Menu Close

How to Make Scatter Plots with Matplotlib with Examples

How to Make Scatter Plots with Matplotlib

In this Python Matplotlib tutorial, we will see how to make Scatter Plots with Matplotlib with the help of multiple examples. Python matplotlib library provides a function called scatter() that is used to plot the scatter plot.

As we know Data Visualization plays a major role in the Data analysis domain because it allows us to major trends so of the data. There are various kinds of data visualization charts available in the Python Matplotlib library but in this article, we will only focus on scatter plots.

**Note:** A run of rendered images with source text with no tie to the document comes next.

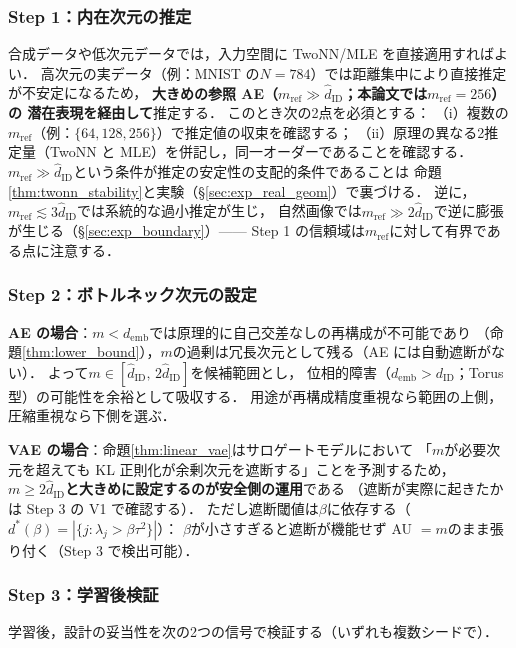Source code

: \documentclass[11pt,a4paper]{jsarticle}
\newcommand{\dID}{d_{\mathrm{ID}}}
\newcommand{\hatdID}{\hat{d}_{\mathrm{ID}}}
\newcommand{\demb}{d_{\mathrm{emb}}}
\newcommand{\dstar}{d^{*}(\beta)}
\begin{document}
\subsubsection{Step 1：内在次元の推定}\label{sec:protocol_s1}

合成データや低次元データでは，入力空間に TwoNN/MLE を直接適用すればよい．
高次元の実データ（例：MNIST の$N = 784$）では距離集中により直接推定が不安定になるため，
\textbf{大きめの参照 AE（$m_{\mathrm{ref}} \gg \hatdID$；本論文では$m_{\mathrm{ref}} = 256$）の
潜在表現を経由して}推定する．
このとき次の2点を必須とする：
（i）複数の$m_{\mathrm{ref}}$（例：$\{64, 128, 256\}$）で推定値の収束を確認する；
（ii）原理の異なる2推定量（TwoNN と MLE）を併記し，同一オーダーであることを確認する．
$m_{\mathrm{ref}} \gg \hatdID$という条件が推定の安定性の支配的条件であることは
命題\ref{thm:twonn_stability}と実験（§\ref{sec:exp_real_geom}）で裏づける．
逆に，$m_{\mathrm{ref}} \lesssim 3\hatdID$では系統的な過小推定が生じ，
自然画像では$m_{\mathrm{ref}} \gg 2\hatdID$で逆に膨張が生じる（§\ref{sec:exp_boundary}）——
Step 1 の信頼域は$m_{\mathrm{ref}}$に対して有界である点に注意する．

\subsubsection{Step 2：ボトルネック次元の設定}\label{sec:protocol_s2}

\textbf{AE の場合}：$m < \demb$では原理的に自己交差なしの再構成が不可能であり
（命題\ref{thm:lower_bound}），$m$の過剰は冗長次元として残る（AE には自動遮断がない）．
よって$m \in [\hatdID,\, 2\hatdID]$を候補範囲とし，
位相的障害（$\demb > \dID$；Torus 型）の可能性を余裕として吸収する．
用途が再構成精度重視なら範囲の上側，圧縮重視なら下側を選ぶ．

\textbf{VAE の場合}：命題\ref{thm:linear_vae}はサロゲートモデルにおいて
「$m$が必要次元を超えても KL 正則化が余剰次元を遮断する」ことを予測するため，
\textbf{$m \geq 2\hatdID$と大きめに設定するのが安全側の運用}である
（遮断が実際に起きたかは Step 3 の V1 で確認する）．
ただし遮断閾値は$\beta$に依存する（$\dstar = |\{j : \lambda_j > \beta\tau^2\}|$）：
$\beta$が小さすぎると遮断が機能せず AU $= m$のまま張り付く（Step 3 で検出可能）．

\subsubsection{Step 3：学習後検証}\label{sec:protocol_s3}

学習後，設計の妥当性を次の2つの信号で検証する（いずれも複数シードで）．
\end{document}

Before going too deep into this article let’s see a little about the Python Matplotlib library.

What is MatplotLib in Python?

MatplotLib is one of the popular and open-source libraries for data visualization tools written in Python Programming Language. It provides various types of charts and the charts could be static and interactive.

It is an external library which means you need to install it in your Python environment with the help of the Python package manager called pip.

Use the below command to install MatplotLib in your Python environment.

pip install matplotlib

Once installed, import Matplotlib into your Python script or Jupyter Notebook using the following import statement.

import matplotlib.pyplot as plt

Here, I am using a Jupyter Notebook to demonstrate this article.

What is a Scatter Plot in MatplotLib?

A scatter plot in Matplotlib is a kind of data visualization chart that displays the relationship between two variables by representing individual data points on a two-dimensional plane.

Each data point in a scatter plot is represented by a marker, such as a dot or a symbol, with its position determined by the values of the two variables being compared.

Getting Started – Make Scatter Plots with Matplotlib

Now Let’s create a sample scatter plot with the help of the scatter() function.

import matplotlib.pyplot as plt

# Sample data to plot scatter plot
x = [10, 20, 30, 40, 50]
y = [20, 30, 50, 70, 110]

# Create a scatter plot
plt.scatter(x, y)

# Add labels and title
plt.xlabel('X-axis')
plt.ylabel('Y-axis')
plt.title('Scatter Plot')

# Display the plot
plt.show()

In the above example:

  • I have imported the pyplot module as plt from the Python Matplotlib library.
  • Created two Python datasets called x and y.
  • Passed the x and y to the plt scatter() function.
  • Used xlabel() function to add a label for the X axis and used ylabel() to add a label for the Y axis and also used title() function to title this scatter plot.
  • Finally displayed the scatter plot using the show() function.

After executing the above code, The Output will be:

Parameters of the scatter() function

The scatter() function accepts various parameters with different-different use cases.Let see some useful parameters of the scatter() functions.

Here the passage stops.